Exercise material Start Marker

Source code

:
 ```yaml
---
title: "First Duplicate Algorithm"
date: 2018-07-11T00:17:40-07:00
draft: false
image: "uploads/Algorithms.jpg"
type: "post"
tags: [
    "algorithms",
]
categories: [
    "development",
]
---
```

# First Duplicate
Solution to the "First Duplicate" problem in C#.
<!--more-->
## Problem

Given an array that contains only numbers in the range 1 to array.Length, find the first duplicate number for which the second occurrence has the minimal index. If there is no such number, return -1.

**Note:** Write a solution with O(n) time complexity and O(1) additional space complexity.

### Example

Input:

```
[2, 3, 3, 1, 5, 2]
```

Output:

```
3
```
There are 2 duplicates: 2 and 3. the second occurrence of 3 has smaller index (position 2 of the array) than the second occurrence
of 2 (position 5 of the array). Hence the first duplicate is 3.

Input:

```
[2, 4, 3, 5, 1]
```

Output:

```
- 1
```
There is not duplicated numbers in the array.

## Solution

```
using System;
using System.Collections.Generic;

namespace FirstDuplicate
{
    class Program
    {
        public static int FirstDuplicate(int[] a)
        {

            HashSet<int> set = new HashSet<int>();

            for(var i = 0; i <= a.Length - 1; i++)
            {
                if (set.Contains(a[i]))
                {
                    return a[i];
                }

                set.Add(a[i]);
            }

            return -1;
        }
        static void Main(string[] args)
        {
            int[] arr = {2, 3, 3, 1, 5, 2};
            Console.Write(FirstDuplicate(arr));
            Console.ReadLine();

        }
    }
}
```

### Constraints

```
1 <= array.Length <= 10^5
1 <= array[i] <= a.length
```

Exercise material End Marker

=== Task description ===
Return all lines from the data that include the string "position".

=== Response ===
There are 2 duplicates: 2 and 3. the second occurrence of 3 has smaller index (position 2 of the array) than the second occurrence
of 2 (position 5 of the array). Hence the first duplicate is 3.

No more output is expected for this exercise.